Exercise description.
The lines needed are those below that contain the word "textbf"; copy each one.

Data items
==============================

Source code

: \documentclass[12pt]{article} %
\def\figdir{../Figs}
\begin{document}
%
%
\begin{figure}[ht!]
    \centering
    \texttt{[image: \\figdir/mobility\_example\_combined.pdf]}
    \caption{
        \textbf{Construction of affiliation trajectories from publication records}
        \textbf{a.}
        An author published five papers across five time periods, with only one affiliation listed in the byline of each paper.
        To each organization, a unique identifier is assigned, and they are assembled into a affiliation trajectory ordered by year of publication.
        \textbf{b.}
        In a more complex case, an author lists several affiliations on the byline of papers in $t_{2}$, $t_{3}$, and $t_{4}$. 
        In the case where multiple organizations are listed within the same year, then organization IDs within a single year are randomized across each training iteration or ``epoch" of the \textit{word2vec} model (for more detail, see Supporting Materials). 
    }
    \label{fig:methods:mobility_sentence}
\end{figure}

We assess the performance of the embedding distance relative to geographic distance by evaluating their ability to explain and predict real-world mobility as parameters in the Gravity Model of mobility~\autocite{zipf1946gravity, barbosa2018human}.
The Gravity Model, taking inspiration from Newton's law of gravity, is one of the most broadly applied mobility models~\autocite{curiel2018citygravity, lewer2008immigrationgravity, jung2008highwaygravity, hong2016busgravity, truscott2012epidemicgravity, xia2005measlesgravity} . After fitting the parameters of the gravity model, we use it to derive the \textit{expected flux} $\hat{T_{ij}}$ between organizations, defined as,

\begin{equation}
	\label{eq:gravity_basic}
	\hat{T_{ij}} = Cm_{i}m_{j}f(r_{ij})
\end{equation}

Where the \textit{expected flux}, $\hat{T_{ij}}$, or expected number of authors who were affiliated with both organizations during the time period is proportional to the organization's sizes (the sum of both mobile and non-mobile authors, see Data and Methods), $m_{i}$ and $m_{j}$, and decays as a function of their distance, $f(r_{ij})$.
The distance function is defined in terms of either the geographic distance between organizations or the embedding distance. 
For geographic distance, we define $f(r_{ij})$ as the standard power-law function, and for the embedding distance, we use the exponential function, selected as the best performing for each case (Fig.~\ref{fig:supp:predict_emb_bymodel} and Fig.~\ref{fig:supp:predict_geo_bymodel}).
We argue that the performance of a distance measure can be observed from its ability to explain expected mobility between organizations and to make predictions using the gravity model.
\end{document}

==============================

Written response.
        \textbf{Construction of affiliation trajectories from publication records}
        \textbf{a.}
        \textbf{b.}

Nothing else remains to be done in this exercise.